Will write here anything I find. So it looks like packets into Analytics1003 increased by an unusual margin starting around 20:30 and going through 22:00 at the time of this comment:

http://ganglia.wikimedia.org/latest/graph_all_periods.php?c=Miscellaneous%20eqiad&h=analytics1003.eqiad.wmnet&r=hour&z=default&jr=&js=&st=1404856260&v=859712030&m=UDP_InDatagrams&vl=packets&ti=UDP%20Packets%20Received&z=large

Notice the large spike over 50K, unique of its kind in the weekly graph. And it seems in response, packets are now being dropped starting at roughly the same time, 20:30 (search for packet_loss in the page):

http://ganglia.wikimedia.org/latest/?c=Miscellaneous%20eqiad&h=analytics1003.eqiad.wmnet&m=cpu_report&r=hour&s=by%20name&hc=4&mc=2

(and notice the timing in one specific example):

http://ganglia.wikimedia.org/latest/graph_all_periods.php?c=Miscellaneous%20eqiad&h=analytics1003.eqiad.wmnet&r=hour&z=default&jr=&js=&st=1404856260&v=6.22941&m=packet_loss_90th_eqiad_text_cp&vl=%25&z=large

according to puppet, analytics1003 is set up with role::analytics::kafkatee::webrequest::mobile, but I'm not too familiar with the infrastructure.

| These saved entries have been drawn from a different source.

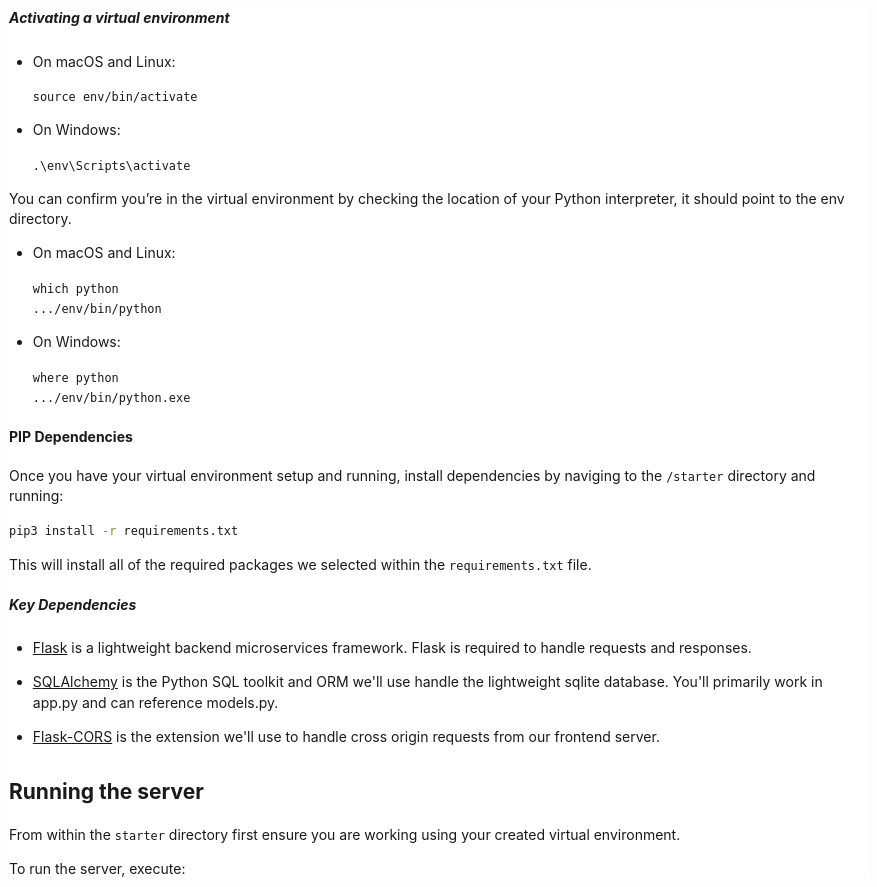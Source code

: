##### Activating a virtual environment

- On macOS and Linux:

  ```
  source env/bin/activate
  ```

- On Windows:

  ```
  .\env\Scripts\activate
  ```

You can confirm you’re in the virtual environment by checking the location of your Python interpreter, it should point to the env directory.

- On macOS and Linux:

  ```
  which python
  .../env/bin/python
  ```

- On Windows:

  ```
  where python
  .../env/bin/python.exe
  ```

#### PIP Dependencies

Once you have your virtual environment setup and running, install dependencies by naviging to the `/starter` directory and running:

```bash
pip3 install -r requirements.txt
```

This will install all of the required packages we selected within the `requirements.txt` file.

##### Key Dependencies

- [Flask](http://flask.pocoo.org/) is a lightweight backend microservices framework. Flask is required to handle requests and responses.

- [SQLAlchemy](https://www.sqlalchemy.org/) is the Python SQL toolkit and ORM we'll use handle the lightweight sqlite database. You'll primarily work in app.py and can reference models.py.

- [Flask-CORS](https://flask-cors.readthedocs.io/en/latest/#) is the extension we'll use to handle cross origin requests from our frontend server.

## Running the server

From within the `starter` directory first ensure you are working using your created virtual environment.

To run the server, execute:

My theory so far is that the FIFA World Cup semifinals is increasing traffic on our servers and that the logging infrastructure can't keep up. I am not currently watching the match so please don't spoil it for me in any follow up or I will be cross with you.

I will investigate more tomorrow, and watch the ops channel now for any new info.

We've had some limited reports that some deleted files are being purged, which could be caused by packetloss of the htcp packets. I wonder if these issues are related. (bug 67559)

Other than looking at actual pages requested, I couldn't find any direct evidence from the daily PV stats that the RPS spike was caused by a surge of interest in the Brazil game (it’s definitely possible that the spike got diluted over the course of a 24h period).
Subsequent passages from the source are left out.